August 14, 2008 11:11 AM ET | James Pethokoukis | Permanent Link


This is a pretty big change for Obamanomics. Economic advisers Austan Goolsbee and Jason Furman, in today's Wall Street Journal, now say that Barack Obama's tax plan will do the following:

1) It will increase capital gains and dividend tax rates, to 20 percent, only for families making over $250,000. Before, Obama was hinting at rates as high as 28 percent for everyone.

2) On the issue of the Social Security income cap, he's now considering a plan that would make folks earning over $250,000 pay in the range of 2 to 4 percentage points more in total (combined employer and employee) payroll taxes. Previously, there were hints at increases of from 6 percent to 12 percentage points.

My thoughts on this:
1) It's smart politics. Previously, McCain could say the Obama plan would raise taxes on everyone who had an investment. Now the tax issue is more purely one of class warfare, where McCain has to defend not raising taxes on wealthier Americans despite a projected budget deficit of almost $500 billion. It's tougher to make the claim that Obama would raise taxes more than he is telling.

2) It's dumb politics because it opens Obama to the flip-flopper charge—he is only changing his plan because the polls are close and the issue was hurting him.

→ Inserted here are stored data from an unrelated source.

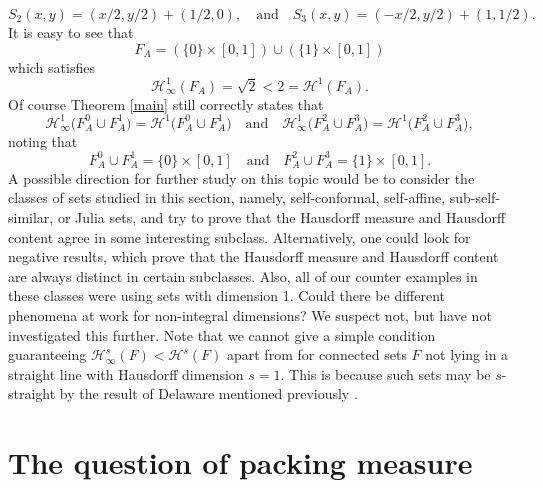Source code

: \documentclass[11pt,english,british]{article}
\numberwithin{equation}{section}
\begin{document}
\[
S_2(x,y) = (x/2,y/2) + (1/2,0), \quad \text{and}  \quad S_3(x,y) = (-x/2,y/2) + (1, 1/2).
\]
It is easy to see that
\[
F_A =( \{0\} \times [0,1]) \cup (\{1\} \times [0,1])
\]
which satisfies
\[
 \mathcal{H}_\infty^1 (F_A) = \sqrt{2} <  2 =  \mathcal{H}^1 (F_A).
\]
Of course Theorem \ref{main} still correctly states that
\[
 \mathcal{H}^1_\infty \big(F_A^0 \cup F_A^1\big) =   \mathcal{H}^1 \big(F_A^0 \cup F_A^1\big)  \quad \text{and}  \quad  \mathcal{H}_\infty^1 \big(F_A^2 \cup F_A^3\big) =   \mathcal{H}^1\big(F_A^2 \cup F_A^3\big),
\]
noting that
\[
F_A^0 \cup F_A^1 = \{0\} \times [0,1] \quad \text{and}  \quad  F_A^2 \cup F_A^3 = \{1\} \times [0,1].
\]
A possible direction for further study on this topic would be to consider the classes of sets studied in this section, namely, self-conformal, self-affine, sub-self-similar, or Julia sets, and try to prove that the Hausdorff measure and Hausdorff content agree in some interesting subclass.  Alternatively, one could look for negative results, which prove that the Hausdorff measure and Hausdorff content are always distinct in certain subclasses.   Also, all of our counter examples in these classes were using sets with dimension 1.  Could there be different phenomena at work for non-integral dimensions?  We suspect not, but have not investigated this further.  Note that we cannot give a simple condition guaranteeing $\mathcal{H}_\infty^s(F) < \mathcal{H}^s(F)$ apart from for connected sets $F$ not lying in a straight line with Hausdorff dimension $s=1$.  This is because such sets may be $s$-straight by the result of Delaware mentioned previously \cite{delaware}.  








\section{The question of packing measure} \label{packing_sec}
\end{document}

3) McCain will have to do a better job in telling folks why cutting corporate taxes is a direct benefit for workers and highlight the risk of raising taxes in a weak economy.

4) Goolsbee and Furman also trot out the "return-to-Clintonomics" line of defense:
Even as Barack Obama proposes fiscally responsible tax reform to strengthen our economy and restore the balance that has been lost in recent years, we hear the familiar protests and distortions from the guardians of the broken status quo. Many of these very same critics made many of these same overheated predictions in previous elections. They said President Clinton's 1993 deficit-reduction plan would wreck the economy. Eight years and 23 million new jobs later, the economy proved them wrong. Now they are making the same claims about Sen. Obama's tax plan, which has even lower taxes than prevailed in the 1990s—including lower taxes on middle-class families, lower taxes for capital gains, and lower taxes for dividends.
Look, it is not just the level of tax rates, it's the direction. Second, the Clinton tax hikes happened after the economy had built up a tremendous head of steam. When Clinton signed his big tax increase bill in August 1993, the economy had been expanding for nine consecutive quarters—more than two years—and was able to power through the negative economic impact of the hikes.

In 2009, the United States might be just emerging from a nasty downturn, only to get hit by a tax increase. Also, recent research shows that tax hikes may be less harmful if accompanied by spending cuts. Yet Obama is planning huge and specific spending increases matched by often vague spending reductions. Clintonomics was all about balancing the budget. This is not a priority for Obama.

5) McCain might want to consider tax relief that directly targets families, such as a massive increase in the child tax credit. I have raised this issue in chats with McCain advisers, but they haven't seemed too interested in going beyond what McCain's already proposed, doubling the dependent exemption.